Let's Go Crazy, 2008-03-04
Story continued from Page 2
Essentially, it was this standard that Congress was trying to mimic in the DMCAs requirement that the copyright holder certify under oath that the use of the work is "not authorized by law." In other words, that if not removed, the posting would support an infringement lawsuit.
To be fair to Universal, they still take the position that they meet this requirement, and that they would be well within their rights to file an infringement lawsuit against Lenz even today. Under Universals reasoning, if they detect that someone has quoted or posted or made some use of a copyrighted work of theirs without their consent (or even where consent is contested by Universal), even if it is readily apparent that the use meets all of the tests for fair use, and even where it is therefore readily apparent to everyone - including the lawyer who sends out the takedown notice -- that any infringement lawsuit will ultimately fail. Even if the takedown notice is sent for an improper purpose (e.g., to quash dissent, prevent unfavorable reviews, or prevent bad publicity) such a notice is effective and is entitled to be given full effect. Even more egregiously, they can request that the person making such fair use be informed of the illegality of their actions.
Not that anyone would ever file such a lawsuit. Indeed, Universal points out that it has never filed an infringement claim against Lenz. And they probably never will.
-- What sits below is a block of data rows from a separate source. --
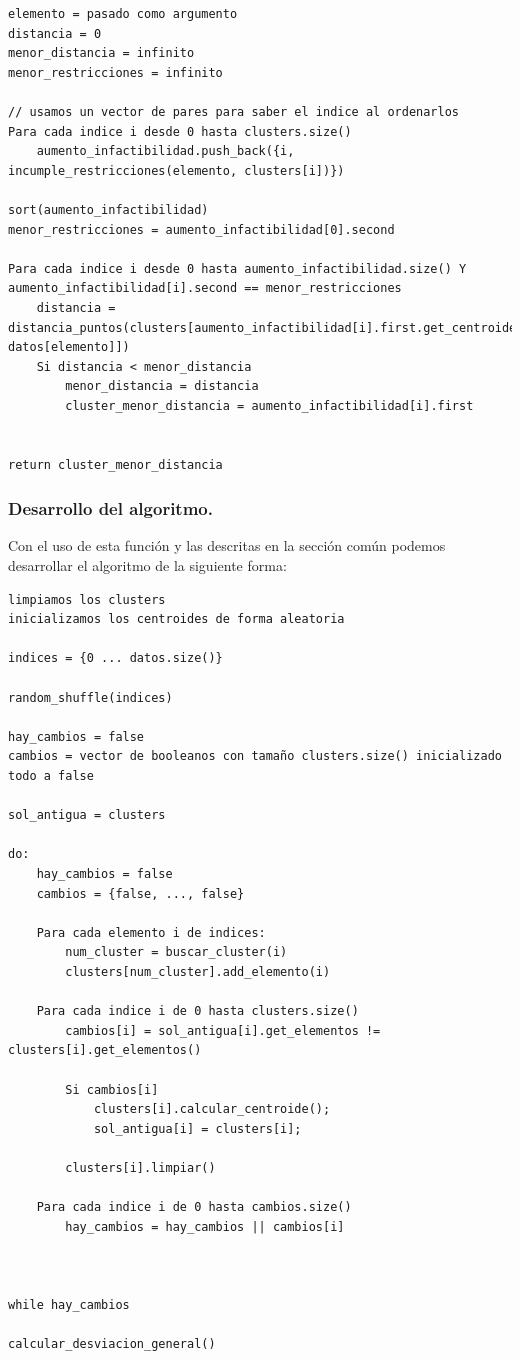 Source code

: \documentclass[12pt, spanish]{article}
\begin{document}
\begin{lstlisting}
elemento = pasado como argumento
distancia = 0
menor_distancia = infinito
menor_restricciones = infinito

// usamos un vector de pares para saber el indice al ordenarlos
Para cada indice i desde 0 hasta clusters.size()
	aumento_infactibilidad.push_back({i, incumple_restricciones(elemento, clusters[i])})

sort(aumento_infactibilidad)
menor_restricciones = aumento_infactibilidad[0].second

Para cada indice i desde 0 hasta aumento_infactibilidad.size() Y aumento_infactibilidad[i].second == menor_restricciones
	distancia = distancia_puntos(clusters[aumento_infactibilidad[i].first.get_centroide(), datos[elemento]])
	Si distancia < menor_distancia
		menor_distancia = distancia
		cluster_menor_distancia = aumento_infactibilidad[i].first


return cluster_menor_distancia
\end{lstlisting}


\subsubsection{Desarrollo del algoritmo.}

Con el uso de esta función y las descritas en la sección común podemos desarrollar el algoritmo de la siguiente forma:

\begin{lstlisting}
limpiamos los clusters
inicializamos los centroides de forma aleatoria

indices = {0 ... datos.size()}

random_shuffle(indices)

hay_cambios = false
cambios = vector de booleanos con tamaño clusters.size() inicializado todo a false

sol_antigua = clusters

do:
	hay_cambios = false
	cambios = {false, ..., false}
	
	Para cada elemento i de indices:
		num_cluster = buscar_cluster(i)
		clusters[num_cluster].add_elemento(i)
		
	Para cada indice i de 0 hasta clusters.size()
		cambios[i] = sol_antigua[i].get_elementos != clusters[i].get_elementos()
		
		Si cambios[i]
			clusters[i].calcular_centroide();
			sol_antigua[i] = clusters[i];
			
		clusters[i].limpiar()
		
	Para cada indice i de 0 hasta cambios.size()
		hay_cambios = hay_cambios || cambios[i]



while hay_cambios

calcular_desviacion_general()
\end{lstlisting}
\end{document}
And thats partly the point. Because it is so easy to issue a takedown notice, and because there is little blowback if you are wrong, its much easier to just automate the process of looking for potentially infringing works, and then issue blanket DMCA takedowns. (In their defense, Universal does clam that a human looked that Lenz video before the notice was issued.
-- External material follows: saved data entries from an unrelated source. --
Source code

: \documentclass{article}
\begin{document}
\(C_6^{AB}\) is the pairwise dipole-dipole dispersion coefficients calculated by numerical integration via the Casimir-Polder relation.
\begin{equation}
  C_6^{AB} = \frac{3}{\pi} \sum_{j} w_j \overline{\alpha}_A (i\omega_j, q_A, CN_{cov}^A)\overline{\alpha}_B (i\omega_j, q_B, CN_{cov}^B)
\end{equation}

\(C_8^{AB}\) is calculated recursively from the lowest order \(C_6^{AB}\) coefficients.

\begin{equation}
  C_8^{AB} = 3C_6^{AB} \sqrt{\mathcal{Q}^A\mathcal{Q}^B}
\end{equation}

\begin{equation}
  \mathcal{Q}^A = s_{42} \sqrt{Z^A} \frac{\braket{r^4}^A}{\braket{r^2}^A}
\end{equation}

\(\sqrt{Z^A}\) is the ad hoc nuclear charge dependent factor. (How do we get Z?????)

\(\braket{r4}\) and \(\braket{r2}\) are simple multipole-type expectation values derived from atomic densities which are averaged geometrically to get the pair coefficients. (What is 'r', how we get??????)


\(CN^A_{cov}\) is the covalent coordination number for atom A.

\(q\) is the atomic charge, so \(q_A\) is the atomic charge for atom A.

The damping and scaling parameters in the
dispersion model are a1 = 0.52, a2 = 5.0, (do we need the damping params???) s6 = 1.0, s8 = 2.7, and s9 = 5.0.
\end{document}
A better approach would be to apply the rules of civil procedure to such takedown notices. The party seeking takedown would have to conduct a reasonable inquiry about the nature of the infringing use, and be capable of certifying in effect a likelihood of success on the merits of a potential infringement claim. They would have to also certify that the takedown notice is not being made for any improper purpose, and would have liability for issuing both knowingly false or negligently (or recklessly) false notices. The ISP or other recipient could then demand additional information from the copyright holder (including the results of the good faith investigation) before taking down the material, and would have no liability if such demand was not made for improper purposes. Thus, the takedown would not be automatic.
All of this would require either judicial or legislative clarification. And both bodies move slowly. In the meantime, you can keep yourself entertained by watching a lovely video of a kid dancing but without music this time -- and that would be crazy.